General information
- Type: Training glider
- National origin: Hungary
- Manufacturer: Esztergom Facility of Pest Area Machine Factory (PGE)
- Designer: Ernő Rubik
- Number built: 2

History
- First flight: 7 October 1961 or 7 March 1962

= Rubik R-27 Kópé =

Hungarian glider

The Rubik R-27 Kópé (Imp), a single-seat trainer, was one of three similar, metal-framed Hungarian gliders. Two prototypes were flown in the early 1960s but the type did not reach production.

== Design and development==

R-27 P2

In 1958 the Hungarian Defence League (Magyar Honvédelmi Szövetség or MHSz) placed an order for three related glider designs, to fill the roles of two-seat trainer, single-seat trainer and Standard Class competition aircraft, with the Esztergom Facility of Pest County Machine Factory (PGE). They specified that these should build on experience with the Rubik R-23 Gébics and have similar light-alloy structures to it. The three new designs were to have, as far as possible, similar components to simplify construction, similar flight characteristics for ease of pilot transfer and similar maintenance requirements.
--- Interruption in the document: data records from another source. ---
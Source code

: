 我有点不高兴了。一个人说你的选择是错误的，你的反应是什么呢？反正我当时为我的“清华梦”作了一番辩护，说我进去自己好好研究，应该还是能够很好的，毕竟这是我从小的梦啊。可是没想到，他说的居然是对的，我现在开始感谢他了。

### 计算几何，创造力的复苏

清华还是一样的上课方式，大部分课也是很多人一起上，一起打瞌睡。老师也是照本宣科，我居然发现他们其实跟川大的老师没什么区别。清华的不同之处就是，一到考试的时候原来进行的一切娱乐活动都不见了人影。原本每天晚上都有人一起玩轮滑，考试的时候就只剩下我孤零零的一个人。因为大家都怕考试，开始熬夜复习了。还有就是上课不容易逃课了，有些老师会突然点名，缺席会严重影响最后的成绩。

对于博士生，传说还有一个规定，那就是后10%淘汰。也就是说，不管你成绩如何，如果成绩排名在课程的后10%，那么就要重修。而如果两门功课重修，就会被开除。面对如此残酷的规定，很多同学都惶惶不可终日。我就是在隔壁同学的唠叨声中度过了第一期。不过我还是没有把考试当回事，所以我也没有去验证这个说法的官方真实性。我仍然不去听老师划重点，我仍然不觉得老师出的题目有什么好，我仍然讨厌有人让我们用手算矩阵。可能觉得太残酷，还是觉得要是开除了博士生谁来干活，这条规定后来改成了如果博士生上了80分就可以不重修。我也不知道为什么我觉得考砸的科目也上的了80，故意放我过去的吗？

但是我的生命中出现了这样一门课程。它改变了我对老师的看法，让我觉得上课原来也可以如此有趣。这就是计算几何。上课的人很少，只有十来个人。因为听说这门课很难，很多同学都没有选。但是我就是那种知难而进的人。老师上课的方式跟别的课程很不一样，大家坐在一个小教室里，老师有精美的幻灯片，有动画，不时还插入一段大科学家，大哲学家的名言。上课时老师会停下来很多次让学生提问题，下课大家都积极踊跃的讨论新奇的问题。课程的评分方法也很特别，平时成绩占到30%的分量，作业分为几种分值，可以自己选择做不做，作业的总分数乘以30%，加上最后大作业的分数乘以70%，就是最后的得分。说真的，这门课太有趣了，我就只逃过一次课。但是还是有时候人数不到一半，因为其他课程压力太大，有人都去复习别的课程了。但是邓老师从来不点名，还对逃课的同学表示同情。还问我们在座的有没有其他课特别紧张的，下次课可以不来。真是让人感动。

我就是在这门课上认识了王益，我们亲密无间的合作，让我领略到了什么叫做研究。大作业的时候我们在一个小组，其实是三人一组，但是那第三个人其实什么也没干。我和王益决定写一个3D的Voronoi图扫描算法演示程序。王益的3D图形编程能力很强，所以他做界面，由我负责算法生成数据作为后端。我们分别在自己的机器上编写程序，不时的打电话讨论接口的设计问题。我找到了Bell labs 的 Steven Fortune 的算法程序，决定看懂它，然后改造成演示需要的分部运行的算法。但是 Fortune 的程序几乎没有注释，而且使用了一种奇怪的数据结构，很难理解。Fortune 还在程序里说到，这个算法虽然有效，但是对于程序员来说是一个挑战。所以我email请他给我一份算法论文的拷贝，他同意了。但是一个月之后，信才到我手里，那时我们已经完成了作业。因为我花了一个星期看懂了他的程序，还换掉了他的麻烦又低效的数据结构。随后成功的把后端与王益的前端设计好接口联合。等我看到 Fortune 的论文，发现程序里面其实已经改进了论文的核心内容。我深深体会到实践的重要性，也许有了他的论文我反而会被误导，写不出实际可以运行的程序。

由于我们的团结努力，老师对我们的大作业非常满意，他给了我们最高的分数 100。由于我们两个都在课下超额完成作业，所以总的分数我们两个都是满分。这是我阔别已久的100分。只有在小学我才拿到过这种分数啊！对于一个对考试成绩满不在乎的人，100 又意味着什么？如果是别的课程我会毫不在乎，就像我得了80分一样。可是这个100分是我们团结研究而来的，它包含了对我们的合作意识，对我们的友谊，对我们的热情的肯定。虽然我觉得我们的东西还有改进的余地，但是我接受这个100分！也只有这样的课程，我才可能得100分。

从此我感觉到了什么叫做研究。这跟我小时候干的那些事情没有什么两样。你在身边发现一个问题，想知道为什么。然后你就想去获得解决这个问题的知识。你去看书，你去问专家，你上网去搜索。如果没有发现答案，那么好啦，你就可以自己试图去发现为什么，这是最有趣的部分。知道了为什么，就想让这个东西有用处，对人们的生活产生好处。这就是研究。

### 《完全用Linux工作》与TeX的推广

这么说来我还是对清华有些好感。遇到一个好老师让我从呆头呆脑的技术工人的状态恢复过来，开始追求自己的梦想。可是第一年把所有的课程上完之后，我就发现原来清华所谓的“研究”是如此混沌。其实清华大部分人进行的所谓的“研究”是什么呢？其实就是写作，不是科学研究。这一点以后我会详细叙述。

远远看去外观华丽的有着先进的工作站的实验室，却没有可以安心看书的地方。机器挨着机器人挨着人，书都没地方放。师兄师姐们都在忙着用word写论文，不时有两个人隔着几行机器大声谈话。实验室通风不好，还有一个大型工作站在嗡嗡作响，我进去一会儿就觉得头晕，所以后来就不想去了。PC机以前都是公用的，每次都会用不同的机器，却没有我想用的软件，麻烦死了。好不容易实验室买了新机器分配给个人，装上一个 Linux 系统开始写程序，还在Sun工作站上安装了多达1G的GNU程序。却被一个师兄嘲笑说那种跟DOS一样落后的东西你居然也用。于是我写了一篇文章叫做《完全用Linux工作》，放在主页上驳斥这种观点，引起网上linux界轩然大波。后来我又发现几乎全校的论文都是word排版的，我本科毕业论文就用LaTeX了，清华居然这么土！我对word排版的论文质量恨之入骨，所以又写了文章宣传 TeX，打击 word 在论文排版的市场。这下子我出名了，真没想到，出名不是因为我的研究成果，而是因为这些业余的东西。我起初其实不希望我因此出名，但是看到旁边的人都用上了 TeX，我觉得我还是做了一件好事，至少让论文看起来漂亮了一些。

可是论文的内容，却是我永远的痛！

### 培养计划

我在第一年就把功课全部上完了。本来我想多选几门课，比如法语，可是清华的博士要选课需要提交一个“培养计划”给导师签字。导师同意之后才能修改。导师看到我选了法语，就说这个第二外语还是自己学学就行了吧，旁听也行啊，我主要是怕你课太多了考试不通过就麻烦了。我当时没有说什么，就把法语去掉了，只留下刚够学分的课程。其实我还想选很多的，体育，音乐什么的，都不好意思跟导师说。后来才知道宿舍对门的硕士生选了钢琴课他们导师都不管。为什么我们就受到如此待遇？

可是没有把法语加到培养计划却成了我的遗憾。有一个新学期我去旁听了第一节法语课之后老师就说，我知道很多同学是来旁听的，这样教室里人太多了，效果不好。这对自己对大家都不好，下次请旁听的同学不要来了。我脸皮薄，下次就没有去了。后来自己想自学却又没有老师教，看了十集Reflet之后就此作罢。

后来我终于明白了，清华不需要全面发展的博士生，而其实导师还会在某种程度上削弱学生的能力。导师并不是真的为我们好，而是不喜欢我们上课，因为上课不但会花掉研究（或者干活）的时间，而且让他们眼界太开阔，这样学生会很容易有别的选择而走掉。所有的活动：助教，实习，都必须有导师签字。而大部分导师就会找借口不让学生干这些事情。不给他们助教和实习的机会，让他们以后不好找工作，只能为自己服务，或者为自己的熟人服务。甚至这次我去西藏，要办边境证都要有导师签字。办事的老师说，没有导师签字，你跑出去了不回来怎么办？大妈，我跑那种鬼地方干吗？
The two-seat Rubik R-26 Góbé was first of these three to fly, followed by the Standard Class Rubik R-25 Mokány then, two years later, by the single-seat Kópé. Two versions of the Kópé were built, the P1 and P2, which differed most obviously in their tails (the P1 V-form and the P2 conventional), but also in their forward fuselages.

The Kópé had a shortened version of the Góbé's two part shoulder wing, with a span of 12 m rather than 14 m. Its plan was rectangular out to rounded tips which had steel tubes for landing protection and ease of ground handling. It was built around a single main dural spar, assisted by an inboard, internal drag strut. Forward of the main spar the wing was dural-covered with Rubik's characteristic corrugations, forming a torsion resistant D-box. Behind the spar the wing was fabric-covered. Broad-chord Frise-type ailerons occupied about 40% of the trailing edges and Göppingen type spoilers, opening above and below the wing, were mounted just behind the spar at about mid-span.

The Kópé P1's forward fuselage was similar to that of the Mokány. There were a pair of dural frames underneath the wings and joined to them. From their lower edges a dural keel projected forward, supporting the pilot's seat and a pointed, dural-skinned nose. The cockpit's removable one-piece canopy smoothly followed the fuselage contours to the wing leading edge. The keel also carried a semi-recessed, sprung monowheel with brakes, placed under the forward wing, and a short protective skid. The P2's forward fuselage differed by being 400 mm longer, with an extended bubble canopy and raised seat which allowed the fuselage depth to be decreased. The rear fuselage of both prototypes was similar to that of the Góbé, with a semi-circular section monocoque upper part and frames and formers below producing flat, sloping sides and a rounded bottom. In profile the rear lower fuselage of the P1 was arched, like the Góbé, whereas the less deep forward fuselage of P2 produced a straight underside.

The more obvious external difference between the two prototypes was in their tails. The P1 had a V-tail with its metal-framed, fabric-covered surfaces set 90° apart. Overall, these surfaces were roughly quadrantal, with straight leading edges. Trapezoidal fixed surfaces occupied 30% of the surface and balanced control surfaces the rest. The P2 had a conventional tail with dural-covered fixed surfaces and fabric-covered control surfaces. The fin was trapezoidal and the rudder angular. The high aspect ratio tailplane was rectangular in plan, with tapered elevators.

Both prototypes were test-flown and gained airworthiness certification but by the spring of 1963 the two-seat Góbé had proved capable of also filling the solo trainer role so it, rather than the Kópé, went into production.

==Variants==
- R-27 P1
  V-tail. First flown 7 October 1961 or 7 March 1962. One built.
- R-27 P2
  Conventional tail. First flown 16 December 1963. One built.